Exercise details –
Would you restate, exactly as they appear, the lines from the one containing "- Can handle" through the end of the data below?

[Stored entries]
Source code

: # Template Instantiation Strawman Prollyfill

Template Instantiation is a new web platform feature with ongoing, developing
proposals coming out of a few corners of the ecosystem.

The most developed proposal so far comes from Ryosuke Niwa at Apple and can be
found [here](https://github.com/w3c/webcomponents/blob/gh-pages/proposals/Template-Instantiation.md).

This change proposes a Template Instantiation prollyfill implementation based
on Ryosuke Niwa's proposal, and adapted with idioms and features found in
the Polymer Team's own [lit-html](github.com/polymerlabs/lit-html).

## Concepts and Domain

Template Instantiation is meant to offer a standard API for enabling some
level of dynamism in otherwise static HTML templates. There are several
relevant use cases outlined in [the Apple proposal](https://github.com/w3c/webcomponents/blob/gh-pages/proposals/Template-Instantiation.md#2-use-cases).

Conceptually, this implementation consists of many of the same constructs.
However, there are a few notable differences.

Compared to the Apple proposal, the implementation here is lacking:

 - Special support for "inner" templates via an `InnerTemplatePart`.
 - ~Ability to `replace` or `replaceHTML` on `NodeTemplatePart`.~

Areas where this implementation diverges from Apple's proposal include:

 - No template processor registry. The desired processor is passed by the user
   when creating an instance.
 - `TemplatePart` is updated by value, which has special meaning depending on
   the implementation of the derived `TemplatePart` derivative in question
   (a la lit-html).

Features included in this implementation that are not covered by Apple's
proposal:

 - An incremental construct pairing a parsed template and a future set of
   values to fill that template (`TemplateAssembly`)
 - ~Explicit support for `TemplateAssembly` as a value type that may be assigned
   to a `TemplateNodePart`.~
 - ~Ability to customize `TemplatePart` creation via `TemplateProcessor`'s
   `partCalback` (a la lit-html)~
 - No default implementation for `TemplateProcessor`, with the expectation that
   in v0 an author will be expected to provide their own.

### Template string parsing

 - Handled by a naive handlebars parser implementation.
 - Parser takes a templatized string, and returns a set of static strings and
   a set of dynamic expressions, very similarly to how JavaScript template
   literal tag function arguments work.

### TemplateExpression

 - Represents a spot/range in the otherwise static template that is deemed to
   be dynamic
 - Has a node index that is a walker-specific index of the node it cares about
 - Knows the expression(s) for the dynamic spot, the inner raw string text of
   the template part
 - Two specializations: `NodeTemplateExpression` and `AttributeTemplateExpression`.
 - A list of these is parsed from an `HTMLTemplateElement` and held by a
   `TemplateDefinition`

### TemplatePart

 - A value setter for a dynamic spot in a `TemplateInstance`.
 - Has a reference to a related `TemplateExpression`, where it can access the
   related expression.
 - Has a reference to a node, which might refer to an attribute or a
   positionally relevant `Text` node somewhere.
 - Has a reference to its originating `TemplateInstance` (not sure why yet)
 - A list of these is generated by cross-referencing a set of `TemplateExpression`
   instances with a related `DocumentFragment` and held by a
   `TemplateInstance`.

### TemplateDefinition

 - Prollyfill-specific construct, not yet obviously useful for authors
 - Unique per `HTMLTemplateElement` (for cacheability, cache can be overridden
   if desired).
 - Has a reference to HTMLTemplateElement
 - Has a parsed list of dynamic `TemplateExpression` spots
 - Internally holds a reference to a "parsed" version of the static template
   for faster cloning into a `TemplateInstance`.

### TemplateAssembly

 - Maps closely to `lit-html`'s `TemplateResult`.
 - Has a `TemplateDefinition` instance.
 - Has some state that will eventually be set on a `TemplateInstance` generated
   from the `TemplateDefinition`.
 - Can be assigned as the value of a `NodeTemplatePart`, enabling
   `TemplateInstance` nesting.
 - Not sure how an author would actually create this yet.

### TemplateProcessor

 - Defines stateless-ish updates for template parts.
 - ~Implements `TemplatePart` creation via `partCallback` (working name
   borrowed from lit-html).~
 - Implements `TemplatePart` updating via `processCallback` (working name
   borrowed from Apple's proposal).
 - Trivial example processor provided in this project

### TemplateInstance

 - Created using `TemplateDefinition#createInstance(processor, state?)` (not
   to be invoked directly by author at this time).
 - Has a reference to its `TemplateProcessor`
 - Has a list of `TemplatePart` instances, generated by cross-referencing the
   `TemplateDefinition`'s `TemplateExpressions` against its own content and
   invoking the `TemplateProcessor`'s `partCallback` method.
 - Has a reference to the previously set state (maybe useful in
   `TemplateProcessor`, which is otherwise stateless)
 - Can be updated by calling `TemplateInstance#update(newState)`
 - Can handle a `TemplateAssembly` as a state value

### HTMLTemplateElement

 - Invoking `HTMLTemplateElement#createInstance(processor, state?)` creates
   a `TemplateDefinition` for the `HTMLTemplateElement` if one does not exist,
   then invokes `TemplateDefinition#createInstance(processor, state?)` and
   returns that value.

Solution –
 - Can handle a `TemplateAssembly` as a state value

### HTMLTemplateElement

 - Invoking `HTMLTemplateElement#createInstance(processor, state?)` creates
   a `TemplateDefinition` for the `HTMLTemplateElement` if one does not exist,
   then invokes `TemplateDefinition#createInstance(processor, state?)` and
   returns that value.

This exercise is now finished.